夏目警部はすでに次の判断へ頭を切り替えている顔だった。
「悪いが、二人とも少し待って――」
「いや」
ぽつりと三田守が口を挟んだ。
その声に、夏目も神奈水樹も目を向ける。
「元男、本当にまだ引き込み線の方に居る前提で話してましたけど、そもそもそれ、そんなに固く見ていいんですか?」
「どういう意味だい?」
三田は地図の飯田橋寄りを指でなぞる。
自分でもまだ考えがまとまりきっていないのだろう。

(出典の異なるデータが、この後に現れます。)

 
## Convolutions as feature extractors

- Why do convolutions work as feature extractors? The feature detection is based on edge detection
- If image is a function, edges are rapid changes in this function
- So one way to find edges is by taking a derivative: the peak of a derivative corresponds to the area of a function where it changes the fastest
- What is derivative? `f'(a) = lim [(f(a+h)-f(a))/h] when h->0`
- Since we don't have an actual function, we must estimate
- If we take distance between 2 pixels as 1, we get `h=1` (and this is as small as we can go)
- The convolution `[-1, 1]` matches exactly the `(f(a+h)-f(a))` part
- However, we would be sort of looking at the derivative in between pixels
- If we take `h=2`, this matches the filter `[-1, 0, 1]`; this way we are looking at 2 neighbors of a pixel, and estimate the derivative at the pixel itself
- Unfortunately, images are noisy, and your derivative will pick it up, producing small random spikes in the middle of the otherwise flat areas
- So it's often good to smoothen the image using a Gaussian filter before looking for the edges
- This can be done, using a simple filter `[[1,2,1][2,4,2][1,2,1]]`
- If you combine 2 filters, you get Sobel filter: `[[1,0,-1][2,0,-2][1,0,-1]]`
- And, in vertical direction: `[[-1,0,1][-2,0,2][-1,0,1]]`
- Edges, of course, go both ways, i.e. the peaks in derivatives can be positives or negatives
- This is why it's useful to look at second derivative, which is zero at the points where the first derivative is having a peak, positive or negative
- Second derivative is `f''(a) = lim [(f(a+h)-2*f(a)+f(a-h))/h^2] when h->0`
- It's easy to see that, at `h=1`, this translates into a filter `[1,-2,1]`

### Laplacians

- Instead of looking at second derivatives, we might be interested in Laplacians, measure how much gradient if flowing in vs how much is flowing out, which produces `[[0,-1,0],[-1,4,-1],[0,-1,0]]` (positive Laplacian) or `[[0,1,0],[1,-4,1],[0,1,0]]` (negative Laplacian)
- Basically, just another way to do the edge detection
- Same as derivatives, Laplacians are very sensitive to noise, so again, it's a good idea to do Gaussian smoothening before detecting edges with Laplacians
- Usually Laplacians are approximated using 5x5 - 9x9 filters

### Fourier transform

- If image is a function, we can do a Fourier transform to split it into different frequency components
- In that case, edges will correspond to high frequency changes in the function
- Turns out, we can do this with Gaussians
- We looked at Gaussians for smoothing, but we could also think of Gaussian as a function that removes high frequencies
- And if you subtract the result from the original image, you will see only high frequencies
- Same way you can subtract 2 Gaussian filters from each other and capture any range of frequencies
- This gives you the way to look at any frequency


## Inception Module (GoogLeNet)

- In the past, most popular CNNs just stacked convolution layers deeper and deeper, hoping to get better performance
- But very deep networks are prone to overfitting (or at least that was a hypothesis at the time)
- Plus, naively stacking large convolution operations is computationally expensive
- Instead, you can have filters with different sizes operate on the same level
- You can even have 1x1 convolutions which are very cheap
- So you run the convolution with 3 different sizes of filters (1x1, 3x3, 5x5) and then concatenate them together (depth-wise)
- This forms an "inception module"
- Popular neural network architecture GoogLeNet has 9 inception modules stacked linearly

言葉は少し遅い。
「だって、その人、逃げるだけの人じゃないんでしょう?
自分を売りに来たんですよね。
だったら、見つかりやすい所でじっとしてるより、一回上に抜けて、もう一回九段下に戻る方が売りやすいじゃないですか」
夏目警部が黙る。
神奈水樹が横から口を挟んだ。
「しかも、さっきまでの騒ぎで駅の中めちゃくちゃだったんですよね?
急病人だの、改札封鎖だの、救急導線だの。
そういう時って、じっと隠れるより、人の流れに混じって動いた方が消えやすいんじゃないですか?」
「……そうだね」
夏目が苦笑する。
「君たち、やっぱりただの店員と女子中学生じゃないな」
「ただの店員です」
「援交学生です」
二人が即答したので、夏目はますます苦笑した。
「その自己申告で納得できる現場じゃないんだよなぁ……」
だが、三田の顔はまだ晴れない。
違和感は、まだ別のところに残っていた。
「夏目さん」
「ん?」
「今の無線ですけど……」
三田はそこで一度言葉を切る。
何が引っかかっているのか、探るように。
「ゲオルギーさんって、九段下駅の地理、そんなに分かってましたっけ?」
「いや、今日初めて入ってもらったんだよ」
「ですよね」
神奈水樹もそこで、はっとしたように顔を上げた。
「じゃあ、飯田橋駅側に上がったかもしれないって、誰がゲオルギーさんに教えたんですか?」
「……」
夏目警部は答えなかった。
答えられない、というより、その問いをいま自分も飲み込んだ顔だった。